Anna Catharina von Meijerfeldt treedt op 19-jarige leeftijd op 7 juli 1741 in Täby bij Stockholm in het huwelijk met graaf Adam Arvidsson Horn van Ekebyholm. (1) Deze graaf was op 25 november 1717 te Stockholm geboren als zoon van de hiervoor regelmatig genoemde staatsman graaf Arvid Bernhard Horn (1664-1742) en gravin Margaretha Gyllenstierna (-1740). De Von Meijerfeldts zijn sterk met het oude Finse geslacht Horn verbonden. Heinrich Meijer trad als ritmeester in dienst van Klas Horn, nadat deze met de Zweedse vloot in Reval (Tallinn) was geland en de Duitse Orde van Lijfland in 1562 was opgeheven. Johann August von Meijerfeldt sr huwde in Günthersdorff met Anna Maria Törnflycht, de jongere zus van de vrouw van zijn militaire en politieke vakbroeder Arvid Bernhard Horn.

Ook de echtgenoot van Anna Catharina wordt een man van groot aanzien. Hij bekleedt ondermeer de functie van Staatsraad. Het echtpaar voert een grote hofhouding. Zo laten zij de schilder Pasch jr vier schilderijen voorstellende “De vier jaargetijden” maken voor hun buitengoed Fågelvik.

“De fyra årstiderna”, olieschilderij van Danckwardt Pasch d.y., 127 x 75 cm (4 stuks)
in opdracht van graaf Adam Horn en gravin Anna Catharina von Meijerfeldt

Horn heeft talloze minnaressen en natuurlijke kinderen. Anna Catharina wordt later geleidelijk krankzinnig. Of de twee oorzaak en gevolg van elkaar zijn laat zich raden. Het echtpaar krijgt vier kinderen. Op 14 april 1742 wordt een zoon Arvid August geboren, die al een dag later overlijdt. Een dergelijk ongeluk overkomt hen niet met de tweede zoon Johan Gustav, die op 15 juni 1743 wordt geboren. Ook hun dochter Brita Margaretha, geboren op 24 oktober 1745, blijft in leven. Het vierde kind Ulrika Eleonora, dat 8 september 1748 op Fågelvik onder Stockholm wordt geboren, leeft echter maar tot 28 november.

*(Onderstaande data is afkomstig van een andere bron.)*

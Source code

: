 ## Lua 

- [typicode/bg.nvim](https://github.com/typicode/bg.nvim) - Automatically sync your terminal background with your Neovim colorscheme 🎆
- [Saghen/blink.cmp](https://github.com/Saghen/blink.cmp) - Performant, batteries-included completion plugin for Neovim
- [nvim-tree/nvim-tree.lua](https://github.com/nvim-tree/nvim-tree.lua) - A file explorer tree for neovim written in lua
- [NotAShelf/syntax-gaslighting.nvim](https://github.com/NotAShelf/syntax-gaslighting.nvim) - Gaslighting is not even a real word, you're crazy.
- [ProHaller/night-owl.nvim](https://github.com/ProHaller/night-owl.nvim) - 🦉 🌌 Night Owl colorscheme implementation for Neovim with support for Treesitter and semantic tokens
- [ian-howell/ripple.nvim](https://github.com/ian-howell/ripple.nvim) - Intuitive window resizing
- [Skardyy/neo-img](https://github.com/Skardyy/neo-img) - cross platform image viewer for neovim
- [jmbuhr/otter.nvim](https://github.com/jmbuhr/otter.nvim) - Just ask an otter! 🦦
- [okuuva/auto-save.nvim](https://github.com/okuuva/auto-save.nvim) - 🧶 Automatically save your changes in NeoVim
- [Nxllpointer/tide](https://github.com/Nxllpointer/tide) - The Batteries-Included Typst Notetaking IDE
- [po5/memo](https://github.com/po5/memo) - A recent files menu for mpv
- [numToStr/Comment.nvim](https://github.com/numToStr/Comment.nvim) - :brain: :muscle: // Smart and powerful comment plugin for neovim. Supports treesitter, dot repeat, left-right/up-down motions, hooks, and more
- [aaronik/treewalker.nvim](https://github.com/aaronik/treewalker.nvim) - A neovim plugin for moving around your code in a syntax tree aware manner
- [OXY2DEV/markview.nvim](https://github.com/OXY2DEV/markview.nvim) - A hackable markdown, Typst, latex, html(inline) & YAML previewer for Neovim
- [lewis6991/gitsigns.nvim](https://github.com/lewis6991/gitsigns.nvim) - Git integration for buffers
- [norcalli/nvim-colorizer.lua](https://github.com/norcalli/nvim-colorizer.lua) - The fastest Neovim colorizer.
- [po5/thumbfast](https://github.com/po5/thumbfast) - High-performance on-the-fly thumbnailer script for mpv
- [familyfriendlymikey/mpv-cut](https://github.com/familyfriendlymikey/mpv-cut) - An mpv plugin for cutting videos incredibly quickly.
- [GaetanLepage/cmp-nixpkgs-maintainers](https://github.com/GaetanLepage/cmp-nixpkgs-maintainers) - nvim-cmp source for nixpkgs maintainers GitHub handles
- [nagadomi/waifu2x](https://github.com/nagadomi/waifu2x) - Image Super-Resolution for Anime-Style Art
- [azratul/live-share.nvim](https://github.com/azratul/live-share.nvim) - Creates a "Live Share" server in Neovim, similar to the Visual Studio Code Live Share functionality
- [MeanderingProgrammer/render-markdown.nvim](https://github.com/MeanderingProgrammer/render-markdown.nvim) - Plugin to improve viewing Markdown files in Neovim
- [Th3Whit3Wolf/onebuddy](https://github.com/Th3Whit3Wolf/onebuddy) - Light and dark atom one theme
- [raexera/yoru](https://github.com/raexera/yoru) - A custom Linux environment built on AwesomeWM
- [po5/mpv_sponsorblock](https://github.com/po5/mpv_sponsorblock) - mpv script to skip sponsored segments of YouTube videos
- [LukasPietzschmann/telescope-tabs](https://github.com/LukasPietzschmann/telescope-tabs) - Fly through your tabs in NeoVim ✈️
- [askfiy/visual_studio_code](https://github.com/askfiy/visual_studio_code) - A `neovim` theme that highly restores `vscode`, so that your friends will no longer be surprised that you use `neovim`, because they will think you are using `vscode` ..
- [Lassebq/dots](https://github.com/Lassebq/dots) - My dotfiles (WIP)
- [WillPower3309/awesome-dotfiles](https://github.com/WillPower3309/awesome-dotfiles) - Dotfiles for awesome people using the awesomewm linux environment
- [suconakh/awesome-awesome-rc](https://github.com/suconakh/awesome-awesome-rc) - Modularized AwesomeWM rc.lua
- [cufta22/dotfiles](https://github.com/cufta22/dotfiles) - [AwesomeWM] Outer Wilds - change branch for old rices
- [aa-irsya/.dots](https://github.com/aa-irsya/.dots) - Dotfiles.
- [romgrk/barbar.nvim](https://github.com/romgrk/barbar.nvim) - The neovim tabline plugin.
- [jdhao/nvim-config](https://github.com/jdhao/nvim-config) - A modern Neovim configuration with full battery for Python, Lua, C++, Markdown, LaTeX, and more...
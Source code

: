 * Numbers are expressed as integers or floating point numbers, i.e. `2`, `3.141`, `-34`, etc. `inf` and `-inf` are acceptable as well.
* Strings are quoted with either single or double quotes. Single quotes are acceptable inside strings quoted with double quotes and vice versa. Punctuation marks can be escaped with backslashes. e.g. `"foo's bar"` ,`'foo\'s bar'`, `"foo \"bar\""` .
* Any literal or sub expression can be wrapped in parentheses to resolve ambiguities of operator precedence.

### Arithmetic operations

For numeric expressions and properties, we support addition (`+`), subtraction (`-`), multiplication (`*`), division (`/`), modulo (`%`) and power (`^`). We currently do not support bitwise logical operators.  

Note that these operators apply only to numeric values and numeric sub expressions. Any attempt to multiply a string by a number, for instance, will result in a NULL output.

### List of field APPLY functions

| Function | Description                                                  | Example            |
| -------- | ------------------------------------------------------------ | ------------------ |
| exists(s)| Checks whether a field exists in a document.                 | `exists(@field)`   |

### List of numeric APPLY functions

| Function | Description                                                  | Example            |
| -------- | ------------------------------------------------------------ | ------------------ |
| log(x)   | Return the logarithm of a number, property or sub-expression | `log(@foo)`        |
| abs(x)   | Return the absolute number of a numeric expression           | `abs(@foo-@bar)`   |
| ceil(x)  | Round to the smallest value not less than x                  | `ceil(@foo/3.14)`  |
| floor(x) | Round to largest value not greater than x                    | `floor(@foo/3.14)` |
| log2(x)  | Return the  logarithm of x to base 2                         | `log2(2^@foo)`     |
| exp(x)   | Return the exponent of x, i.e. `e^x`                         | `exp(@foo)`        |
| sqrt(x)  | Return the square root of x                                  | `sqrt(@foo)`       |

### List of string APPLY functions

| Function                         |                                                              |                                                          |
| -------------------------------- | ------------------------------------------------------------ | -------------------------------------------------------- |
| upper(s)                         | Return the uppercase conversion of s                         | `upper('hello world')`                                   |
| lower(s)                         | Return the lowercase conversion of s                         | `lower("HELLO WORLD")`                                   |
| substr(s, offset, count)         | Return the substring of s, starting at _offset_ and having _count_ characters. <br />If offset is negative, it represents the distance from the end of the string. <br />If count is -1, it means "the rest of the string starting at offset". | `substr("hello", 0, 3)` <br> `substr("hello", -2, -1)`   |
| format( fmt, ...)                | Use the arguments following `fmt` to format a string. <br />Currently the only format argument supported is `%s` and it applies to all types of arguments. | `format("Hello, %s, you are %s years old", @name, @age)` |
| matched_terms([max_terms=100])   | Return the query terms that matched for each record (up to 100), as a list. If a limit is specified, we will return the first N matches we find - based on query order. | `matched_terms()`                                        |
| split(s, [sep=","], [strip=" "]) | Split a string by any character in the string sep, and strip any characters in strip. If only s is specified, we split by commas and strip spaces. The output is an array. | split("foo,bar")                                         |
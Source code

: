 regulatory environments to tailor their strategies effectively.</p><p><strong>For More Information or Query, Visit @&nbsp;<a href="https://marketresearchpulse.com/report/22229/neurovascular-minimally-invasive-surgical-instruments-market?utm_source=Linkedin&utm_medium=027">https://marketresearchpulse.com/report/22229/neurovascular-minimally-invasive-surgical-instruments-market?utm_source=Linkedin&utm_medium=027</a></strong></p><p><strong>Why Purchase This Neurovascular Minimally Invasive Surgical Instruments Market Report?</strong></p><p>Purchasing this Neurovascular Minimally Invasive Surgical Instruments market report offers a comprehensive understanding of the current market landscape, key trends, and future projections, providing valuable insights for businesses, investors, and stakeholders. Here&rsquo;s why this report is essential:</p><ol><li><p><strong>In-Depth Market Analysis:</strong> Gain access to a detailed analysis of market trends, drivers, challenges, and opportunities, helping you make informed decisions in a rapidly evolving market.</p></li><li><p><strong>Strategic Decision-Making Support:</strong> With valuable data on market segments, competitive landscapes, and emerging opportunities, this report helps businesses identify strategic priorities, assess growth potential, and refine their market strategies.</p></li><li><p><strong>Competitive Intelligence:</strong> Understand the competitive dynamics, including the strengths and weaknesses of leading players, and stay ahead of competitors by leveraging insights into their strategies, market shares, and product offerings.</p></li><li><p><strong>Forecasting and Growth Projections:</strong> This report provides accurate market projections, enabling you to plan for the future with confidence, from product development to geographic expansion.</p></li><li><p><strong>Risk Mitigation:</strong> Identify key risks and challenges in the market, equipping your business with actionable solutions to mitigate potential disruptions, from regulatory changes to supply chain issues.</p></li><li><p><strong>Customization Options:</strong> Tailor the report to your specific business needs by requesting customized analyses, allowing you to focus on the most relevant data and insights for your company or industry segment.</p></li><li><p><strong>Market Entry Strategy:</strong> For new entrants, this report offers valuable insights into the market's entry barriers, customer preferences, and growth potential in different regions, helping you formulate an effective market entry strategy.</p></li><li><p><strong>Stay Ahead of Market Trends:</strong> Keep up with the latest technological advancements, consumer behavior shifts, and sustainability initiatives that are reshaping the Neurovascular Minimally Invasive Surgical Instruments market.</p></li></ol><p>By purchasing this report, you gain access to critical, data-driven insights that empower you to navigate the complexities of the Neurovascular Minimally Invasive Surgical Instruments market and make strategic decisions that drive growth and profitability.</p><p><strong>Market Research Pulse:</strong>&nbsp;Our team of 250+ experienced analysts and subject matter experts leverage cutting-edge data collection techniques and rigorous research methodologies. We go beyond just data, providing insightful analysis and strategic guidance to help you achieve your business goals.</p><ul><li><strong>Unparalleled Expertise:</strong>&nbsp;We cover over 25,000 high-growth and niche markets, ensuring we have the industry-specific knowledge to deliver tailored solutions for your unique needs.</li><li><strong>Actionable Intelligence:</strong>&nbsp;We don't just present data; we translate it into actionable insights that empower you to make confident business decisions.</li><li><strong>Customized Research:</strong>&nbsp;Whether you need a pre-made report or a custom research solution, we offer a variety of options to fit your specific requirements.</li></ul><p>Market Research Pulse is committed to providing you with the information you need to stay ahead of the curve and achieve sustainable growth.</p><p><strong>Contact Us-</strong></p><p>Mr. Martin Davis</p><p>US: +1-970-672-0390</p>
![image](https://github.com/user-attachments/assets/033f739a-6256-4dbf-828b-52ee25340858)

Johann August sr en Brita Barnekow maken op 22 juli 1742 hun testament op. Daarin is over de land­goederen ondermeer geregeld dat de gravin na het overlijden van haar man het vruchtgebruik krijgt over alle landgoederen, terwijl de eigendom als volgt is verdeeld:
1) Sövdeborg, Ugerup en Barnarp voor Brita Barnekow en – na haar overlijden – voor Johann August jr, mits hij zijn broer 30.000 rijksdaal­der en zijn zuster 15.000 rijksdaalder betaalt;
2) Nehringen en Gammel Køgegård voor Carl Friedrich jr, mits hij zijn zuster voor ieder landgoed 15.000 rijksdaalder betaalt; de stoeterij van Nehringen is overigens beroemd om de magnifieke paarden die daar worden gefokt;
3) Medrow en Näsby voor Johann August jr, mits hij zijn zuster eveneens voor ieder landgoed 15.000 rijksdaalder betaalt.
Het voordeel van dit soort constructies is dat de landgoederen binnen de familie  Meijerfeldt blijven, maar het nadeel is dat één persoon met enorme geldstommen (totaal 75.000 rijksdaalder) zal moeten worden uitgekocht. Hoewel zorgen daarover voorlopig niet aan de orde zijn – Brita Barnekow is pas 42 jaar oud – zal het probleem zich bij haar dood bijna 30 jaar later toch in volle omvang bij Carl Friedrich jr en Johann August jr voordoen.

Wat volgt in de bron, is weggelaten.